Retrieve array columns

I’m trying to retrieve each column from a 2D array

into a shared memory 1D array.

The program works well but after analysis it seems

that it takes too long time to get the work done.

I would appreciate any help to solve this problem because

it slow the overall execution of my application

Here is what I did:

__device__ void getCols(float *_iarray, int row, int col)

{

	__shared__ float tmpCol[BLOCK_SIZE];

	int tid = threadIdx.x;

	int stride = blockDim.x * col;

	int tmpV;

	int size = row * col;

	for(int j = 0; j < col; j++)

	{

		//(re)initialize tmpCol for the next column

		tmpCol[tid] = 0;

		__syncthreads();		

		//get the jth col

		for(int k = 0; k < size; k += stride)

		{

			tmpV = tid * col + j + k;

			if(tmpV < size){

				tmpCol[tid] += _iarray[tmpV];	

			}	

		}

		//do somthing with tmpCol;

	}

}

I’m trying to retrieve each column from a 2D array

into a shared memory 1D array.

The program works well but after analysis it seems

that it takes too long time to get the work done.
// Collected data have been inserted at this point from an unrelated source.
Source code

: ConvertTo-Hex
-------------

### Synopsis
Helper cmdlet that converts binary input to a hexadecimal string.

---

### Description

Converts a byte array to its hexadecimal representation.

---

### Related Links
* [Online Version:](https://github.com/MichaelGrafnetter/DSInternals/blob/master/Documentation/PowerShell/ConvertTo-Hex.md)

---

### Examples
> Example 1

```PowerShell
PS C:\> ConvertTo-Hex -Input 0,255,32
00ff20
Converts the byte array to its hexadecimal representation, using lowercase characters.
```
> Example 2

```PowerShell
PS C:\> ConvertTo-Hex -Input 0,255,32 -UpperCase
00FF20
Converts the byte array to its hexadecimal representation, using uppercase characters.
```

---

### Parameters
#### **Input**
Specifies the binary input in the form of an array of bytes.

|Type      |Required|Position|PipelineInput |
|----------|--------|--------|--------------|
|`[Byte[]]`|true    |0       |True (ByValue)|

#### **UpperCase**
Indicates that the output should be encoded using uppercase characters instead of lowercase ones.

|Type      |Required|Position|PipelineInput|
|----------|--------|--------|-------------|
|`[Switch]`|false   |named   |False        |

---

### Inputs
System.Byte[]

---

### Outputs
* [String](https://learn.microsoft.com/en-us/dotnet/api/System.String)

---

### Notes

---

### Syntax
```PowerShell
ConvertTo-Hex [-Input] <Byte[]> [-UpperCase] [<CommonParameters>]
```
I would appreciate any help to solve this problem because

it slow the overall execution of my application

Here is what I did:

__device__ void getCols(float *_iarray, int row, int col)

{

	__shared__ float tmpCol[BLOCK_SIZE];

	int tid = threadIdx.x;

	int stride = blockDim.x * col;

	int tmpV;

	int size = row * col;

	for(int j = 0; j < col; j++)

	{

		//(re)initialize tmpCol for the next column

		tmpCol[tid] = 0;

		__syncthreads();		

		//get the jth col

		for(int k = 0; k < size; k += stride)

		{

			tmpV = tid * col + j + k;

			if(tmpV < size){

				tmpCol[tid] += _iarray[tmpV];	

			}	

		}

		//do somthing with tmpCol;

	}

}

tmpCol[tid] += _iarray[tmpV];

Is that supposed to be += and not just an assignment?

+= is much slower than =

tmpCol[tid] += _iarray[tmpV];

Is that supposed to be += and not just an assignment?

+= is much slower than =

is this what you’re trying to do?

__device__ void getCols(float *_iarray, int rows, int cols) {

	__shared__ float tmpCol[rows];

	int tid = threadIdx.x;

	int stride = blockDim.x;

	for(int x = 0; x < cols; x++)  {

		//get the jth col

		for(int y = tid; y < rows; y += stride)

			tmpCol[y] = _iarray[x+y*cols];	

		__syncthreads();		

		//do something with tmpCol;

	}

}

is this what you’re trying to do?

__device__ void getCols(float *_iarray, int rows, int cols) {

	__shared__ float tmpCol[rows];

	int tid = threadIdx.x;

	int stride = blockDim.x;

	for(int x = 0; x < cols; x++)  {

		//get the jth col

		for(int y = tid; y < rows; y += stride)

			tmpCol[y] = _iarray[x+y*cols];	

		__syncthreads();		

		//do something with tmpCol;

	}

}